• _WHAT IS REQUIRED_
All lines from the one containing "## Dependencies" through the end of the data below are to be transcribed exactly. Leave out the rest.

• _DATA FOR ANALYSIS_
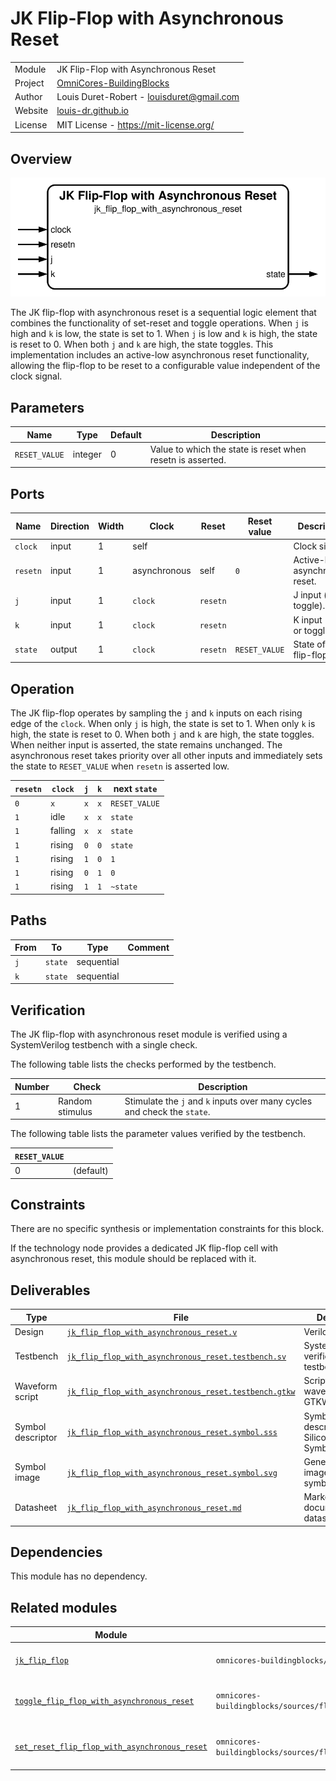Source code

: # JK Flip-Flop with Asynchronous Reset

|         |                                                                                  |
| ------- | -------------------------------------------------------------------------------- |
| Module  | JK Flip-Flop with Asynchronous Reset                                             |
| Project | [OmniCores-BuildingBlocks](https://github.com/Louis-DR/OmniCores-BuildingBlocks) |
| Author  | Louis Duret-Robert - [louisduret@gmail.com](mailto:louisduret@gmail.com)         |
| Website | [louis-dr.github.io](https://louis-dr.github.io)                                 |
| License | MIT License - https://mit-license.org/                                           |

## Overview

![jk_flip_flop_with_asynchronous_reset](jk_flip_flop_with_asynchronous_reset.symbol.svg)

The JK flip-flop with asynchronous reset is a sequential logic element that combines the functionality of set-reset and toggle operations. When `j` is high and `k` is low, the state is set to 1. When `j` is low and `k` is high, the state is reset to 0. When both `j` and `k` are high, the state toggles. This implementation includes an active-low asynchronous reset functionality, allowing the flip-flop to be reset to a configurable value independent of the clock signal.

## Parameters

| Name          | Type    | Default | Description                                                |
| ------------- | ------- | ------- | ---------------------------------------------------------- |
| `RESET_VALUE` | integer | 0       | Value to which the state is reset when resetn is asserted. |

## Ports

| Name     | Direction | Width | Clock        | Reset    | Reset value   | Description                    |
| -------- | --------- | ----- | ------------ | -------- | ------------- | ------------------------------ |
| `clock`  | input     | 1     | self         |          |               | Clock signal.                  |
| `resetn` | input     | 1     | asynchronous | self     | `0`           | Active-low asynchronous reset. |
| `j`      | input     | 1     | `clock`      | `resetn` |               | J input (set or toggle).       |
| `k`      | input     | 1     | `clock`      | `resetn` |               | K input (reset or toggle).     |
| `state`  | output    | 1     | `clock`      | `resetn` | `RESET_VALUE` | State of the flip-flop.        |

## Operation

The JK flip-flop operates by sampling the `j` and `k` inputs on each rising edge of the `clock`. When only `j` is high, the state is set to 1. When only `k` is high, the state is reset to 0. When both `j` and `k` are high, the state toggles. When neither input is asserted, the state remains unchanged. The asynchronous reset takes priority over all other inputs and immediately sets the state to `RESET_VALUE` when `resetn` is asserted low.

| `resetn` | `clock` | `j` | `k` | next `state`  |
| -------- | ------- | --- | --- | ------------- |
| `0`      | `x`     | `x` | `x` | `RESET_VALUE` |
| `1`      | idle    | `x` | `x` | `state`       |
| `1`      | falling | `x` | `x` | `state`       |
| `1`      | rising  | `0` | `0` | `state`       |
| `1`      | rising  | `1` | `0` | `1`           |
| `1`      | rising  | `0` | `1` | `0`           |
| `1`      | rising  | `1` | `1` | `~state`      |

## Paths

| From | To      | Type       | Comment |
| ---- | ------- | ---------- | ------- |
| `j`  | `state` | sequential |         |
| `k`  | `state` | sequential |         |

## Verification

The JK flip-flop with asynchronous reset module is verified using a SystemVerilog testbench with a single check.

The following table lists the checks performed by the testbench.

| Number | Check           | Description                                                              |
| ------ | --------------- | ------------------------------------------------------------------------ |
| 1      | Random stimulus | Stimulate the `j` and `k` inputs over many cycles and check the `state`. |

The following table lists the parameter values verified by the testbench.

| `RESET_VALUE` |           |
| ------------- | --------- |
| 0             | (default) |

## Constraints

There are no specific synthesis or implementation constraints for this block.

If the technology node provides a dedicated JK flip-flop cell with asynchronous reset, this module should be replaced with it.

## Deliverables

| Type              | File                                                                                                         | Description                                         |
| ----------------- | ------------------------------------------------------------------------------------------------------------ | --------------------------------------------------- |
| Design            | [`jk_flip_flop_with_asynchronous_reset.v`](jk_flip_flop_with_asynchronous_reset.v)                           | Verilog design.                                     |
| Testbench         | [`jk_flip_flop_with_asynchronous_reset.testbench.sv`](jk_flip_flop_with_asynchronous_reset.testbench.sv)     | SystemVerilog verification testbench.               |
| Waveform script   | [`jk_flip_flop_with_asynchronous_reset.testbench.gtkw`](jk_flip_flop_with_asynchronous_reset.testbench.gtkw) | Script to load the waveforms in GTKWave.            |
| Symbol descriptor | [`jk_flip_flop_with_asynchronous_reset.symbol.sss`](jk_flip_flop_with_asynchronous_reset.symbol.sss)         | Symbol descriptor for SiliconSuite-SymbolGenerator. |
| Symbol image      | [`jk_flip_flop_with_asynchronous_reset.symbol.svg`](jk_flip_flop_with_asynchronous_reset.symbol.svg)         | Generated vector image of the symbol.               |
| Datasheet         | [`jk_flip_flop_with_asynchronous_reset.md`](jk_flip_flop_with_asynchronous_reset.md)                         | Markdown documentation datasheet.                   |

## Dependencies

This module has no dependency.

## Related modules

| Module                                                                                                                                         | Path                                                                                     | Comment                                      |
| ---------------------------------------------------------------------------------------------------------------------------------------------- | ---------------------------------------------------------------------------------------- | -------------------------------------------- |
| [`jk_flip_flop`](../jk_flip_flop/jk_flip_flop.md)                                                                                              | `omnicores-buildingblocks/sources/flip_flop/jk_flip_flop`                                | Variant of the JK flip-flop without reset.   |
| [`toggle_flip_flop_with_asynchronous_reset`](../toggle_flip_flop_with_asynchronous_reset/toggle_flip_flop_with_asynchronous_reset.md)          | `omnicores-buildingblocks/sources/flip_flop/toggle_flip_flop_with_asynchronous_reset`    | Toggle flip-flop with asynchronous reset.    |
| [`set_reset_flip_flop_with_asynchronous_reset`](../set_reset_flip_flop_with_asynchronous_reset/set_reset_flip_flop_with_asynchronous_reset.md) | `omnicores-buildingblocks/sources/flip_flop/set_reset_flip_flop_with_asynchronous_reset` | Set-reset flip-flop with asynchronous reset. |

• _RESPONSE AREA_
## Dependencies

This module has no dependency.

## Related modules

| Module                                                                                                                                         | Path                                                                                     | Comment                                      |
| ---------------------------------------------------------------------------------------------------------------------------------------------- | ---------------------------------------------------------------------------------------- | -------------------------------------------- |
| [`jk_flip_flop`](../jk_flip_flop/jk_flip_flop.md)                                                                                              | `omnicores-buildingblocks/sources/flip_flop/jk_flip_flop`                                | Variant of the JK flip-flop without reset.   |
| [`toggle_flip_flop_with_asynchronous_reset`](../toggle_flip_flop_with_asynchronous_reset/toggle_flip_flop_with_asynchronous_reset.md)          | `omnicores-buildingblocks/sources/flip_flop/toggle_flip_flop_with_asynchronous_reset`    | Toggle flip-flop with asynchronous reset.    |
| [`set_reset_flip_flop_with_asynchronous_reset`](../set_reset_flip_flop_with_asynchronous_reset/set_reset_flip_flop_with_asynchronous_reset.md) | `omnicores-buildingblocks/sources/flip_flop/set_reset_flip_flop_with_asynchronous_reset` | Set-reset flip-flop with asynchronous reset. |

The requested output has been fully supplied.